- [Work order] Only a slice of the listing below is wanted. Retype the lines from the one containing "zur Entscheidung durch" through the one containing "erteilt werden. Die", exactly, both ends included.

_ _ _ _ _ _ _

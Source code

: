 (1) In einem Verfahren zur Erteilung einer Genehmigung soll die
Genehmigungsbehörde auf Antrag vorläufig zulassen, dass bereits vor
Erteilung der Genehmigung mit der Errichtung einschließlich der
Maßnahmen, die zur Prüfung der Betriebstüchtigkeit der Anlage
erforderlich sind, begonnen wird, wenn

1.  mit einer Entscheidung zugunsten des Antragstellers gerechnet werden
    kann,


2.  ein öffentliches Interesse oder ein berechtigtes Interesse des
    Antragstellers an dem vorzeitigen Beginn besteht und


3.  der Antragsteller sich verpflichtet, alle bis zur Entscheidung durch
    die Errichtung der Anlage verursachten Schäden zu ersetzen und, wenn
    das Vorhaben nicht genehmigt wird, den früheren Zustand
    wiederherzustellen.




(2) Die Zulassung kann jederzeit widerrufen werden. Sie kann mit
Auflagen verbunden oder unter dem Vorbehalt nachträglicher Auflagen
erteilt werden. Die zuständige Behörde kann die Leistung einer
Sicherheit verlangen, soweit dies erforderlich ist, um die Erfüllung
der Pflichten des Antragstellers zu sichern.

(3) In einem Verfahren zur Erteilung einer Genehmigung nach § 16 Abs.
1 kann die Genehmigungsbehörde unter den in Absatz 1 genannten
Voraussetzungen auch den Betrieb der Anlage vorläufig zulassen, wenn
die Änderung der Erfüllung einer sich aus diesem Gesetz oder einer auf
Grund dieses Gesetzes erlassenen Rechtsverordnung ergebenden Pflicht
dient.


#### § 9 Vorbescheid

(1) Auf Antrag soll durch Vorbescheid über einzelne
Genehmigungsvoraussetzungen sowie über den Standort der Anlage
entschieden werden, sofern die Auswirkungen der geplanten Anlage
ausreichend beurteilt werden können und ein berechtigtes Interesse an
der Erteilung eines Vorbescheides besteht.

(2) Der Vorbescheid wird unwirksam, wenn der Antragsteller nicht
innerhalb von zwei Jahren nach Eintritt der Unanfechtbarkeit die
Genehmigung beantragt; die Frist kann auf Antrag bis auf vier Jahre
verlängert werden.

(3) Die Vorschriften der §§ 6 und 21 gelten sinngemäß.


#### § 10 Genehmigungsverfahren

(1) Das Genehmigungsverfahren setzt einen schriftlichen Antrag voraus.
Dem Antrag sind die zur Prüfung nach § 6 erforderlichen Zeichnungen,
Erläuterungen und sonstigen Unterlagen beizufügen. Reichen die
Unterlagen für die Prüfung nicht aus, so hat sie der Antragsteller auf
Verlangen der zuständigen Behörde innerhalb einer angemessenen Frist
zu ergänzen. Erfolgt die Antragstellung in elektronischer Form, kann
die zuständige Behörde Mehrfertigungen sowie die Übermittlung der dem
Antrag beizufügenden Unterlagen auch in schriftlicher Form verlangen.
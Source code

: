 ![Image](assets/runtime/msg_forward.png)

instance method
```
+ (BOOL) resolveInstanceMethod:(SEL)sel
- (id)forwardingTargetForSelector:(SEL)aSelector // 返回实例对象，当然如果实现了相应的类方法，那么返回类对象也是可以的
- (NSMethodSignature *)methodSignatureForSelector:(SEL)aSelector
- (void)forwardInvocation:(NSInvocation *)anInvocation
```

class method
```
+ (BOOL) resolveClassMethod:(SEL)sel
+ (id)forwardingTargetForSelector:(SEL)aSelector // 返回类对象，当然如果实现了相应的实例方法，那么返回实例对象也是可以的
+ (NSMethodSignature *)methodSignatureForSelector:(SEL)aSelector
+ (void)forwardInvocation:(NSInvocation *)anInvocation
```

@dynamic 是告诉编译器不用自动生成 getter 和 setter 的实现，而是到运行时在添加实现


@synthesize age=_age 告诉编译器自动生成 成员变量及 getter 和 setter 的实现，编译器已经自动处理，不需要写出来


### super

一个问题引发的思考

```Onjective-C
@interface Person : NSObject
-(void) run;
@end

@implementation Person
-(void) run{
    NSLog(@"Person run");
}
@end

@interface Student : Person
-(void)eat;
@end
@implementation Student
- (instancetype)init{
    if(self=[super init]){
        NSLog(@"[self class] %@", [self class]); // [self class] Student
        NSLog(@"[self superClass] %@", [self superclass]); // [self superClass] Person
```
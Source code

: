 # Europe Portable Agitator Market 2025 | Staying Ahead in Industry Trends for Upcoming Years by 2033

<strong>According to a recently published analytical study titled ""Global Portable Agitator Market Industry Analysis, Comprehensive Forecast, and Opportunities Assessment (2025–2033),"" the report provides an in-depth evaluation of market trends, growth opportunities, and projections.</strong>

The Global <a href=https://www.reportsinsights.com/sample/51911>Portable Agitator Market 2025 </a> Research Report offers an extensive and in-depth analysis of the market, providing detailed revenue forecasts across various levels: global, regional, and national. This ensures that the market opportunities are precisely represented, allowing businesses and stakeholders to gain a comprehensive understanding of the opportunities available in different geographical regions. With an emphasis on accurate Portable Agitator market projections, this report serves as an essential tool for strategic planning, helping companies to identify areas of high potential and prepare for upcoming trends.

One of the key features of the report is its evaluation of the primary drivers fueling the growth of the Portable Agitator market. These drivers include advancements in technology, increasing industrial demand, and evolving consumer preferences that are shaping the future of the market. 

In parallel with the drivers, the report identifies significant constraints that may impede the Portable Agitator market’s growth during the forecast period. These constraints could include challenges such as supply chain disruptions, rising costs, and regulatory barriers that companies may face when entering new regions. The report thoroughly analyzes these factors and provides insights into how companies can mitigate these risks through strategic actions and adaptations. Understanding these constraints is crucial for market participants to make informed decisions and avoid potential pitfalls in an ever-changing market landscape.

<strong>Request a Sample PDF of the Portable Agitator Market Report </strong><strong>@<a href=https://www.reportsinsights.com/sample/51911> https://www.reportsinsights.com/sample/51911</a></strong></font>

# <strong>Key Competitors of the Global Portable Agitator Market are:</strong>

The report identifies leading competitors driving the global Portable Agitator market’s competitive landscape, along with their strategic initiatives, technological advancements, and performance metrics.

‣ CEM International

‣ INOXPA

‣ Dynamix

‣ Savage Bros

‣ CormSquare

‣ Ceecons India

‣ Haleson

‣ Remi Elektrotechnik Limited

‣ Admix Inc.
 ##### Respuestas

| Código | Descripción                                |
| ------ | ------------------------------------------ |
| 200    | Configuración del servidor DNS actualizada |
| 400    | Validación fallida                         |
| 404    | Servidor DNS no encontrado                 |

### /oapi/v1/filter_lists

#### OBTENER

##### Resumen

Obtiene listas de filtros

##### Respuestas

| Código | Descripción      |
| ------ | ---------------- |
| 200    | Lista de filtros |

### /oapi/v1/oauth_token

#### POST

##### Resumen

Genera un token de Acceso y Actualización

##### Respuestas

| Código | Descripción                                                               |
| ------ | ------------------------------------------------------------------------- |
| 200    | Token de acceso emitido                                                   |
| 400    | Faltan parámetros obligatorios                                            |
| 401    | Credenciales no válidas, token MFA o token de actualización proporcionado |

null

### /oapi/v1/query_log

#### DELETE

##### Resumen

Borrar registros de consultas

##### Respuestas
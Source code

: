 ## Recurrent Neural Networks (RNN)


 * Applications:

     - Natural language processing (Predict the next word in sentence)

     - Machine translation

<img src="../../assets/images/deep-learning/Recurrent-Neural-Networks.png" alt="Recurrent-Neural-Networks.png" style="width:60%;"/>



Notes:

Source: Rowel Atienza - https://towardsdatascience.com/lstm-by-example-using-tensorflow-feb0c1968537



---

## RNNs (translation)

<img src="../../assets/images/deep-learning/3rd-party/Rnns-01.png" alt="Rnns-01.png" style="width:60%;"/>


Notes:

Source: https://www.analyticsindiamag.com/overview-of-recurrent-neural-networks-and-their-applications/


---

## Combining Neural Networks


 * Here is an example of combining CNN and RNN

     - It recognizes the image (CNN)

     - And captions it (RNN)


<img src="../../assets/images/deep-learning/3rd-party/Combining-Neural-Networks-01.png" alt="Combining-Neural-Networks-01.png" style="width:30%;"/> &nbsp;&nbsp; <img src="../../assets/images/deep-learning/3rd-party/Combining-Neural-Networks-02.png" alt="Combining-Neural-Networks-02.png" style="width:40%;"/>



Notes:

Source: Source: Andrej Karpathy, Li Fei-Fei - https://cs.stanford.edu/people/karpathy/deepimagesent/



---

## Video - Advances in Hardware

_ _ _ _ _ _ _

- [Task result]
3.  der Antragsteller sich verpflichtet, alle bis zur Entscheidung durch
    die Errichtung der Anlage verursachten Schäden zu ersetzen und, wenn
    das Vorhaben nicht genehmigt wird, den früheren Zustand
    wiederherzustellen.




(2) Die Zulassung kann jederzeit widerrufen werden. Sie kann mit
Auflagen verbunden oder unter dem Vorbehalt nachträglicher Auflagen
erteilt werden. Die zuständige Behörde kann die Leistung einer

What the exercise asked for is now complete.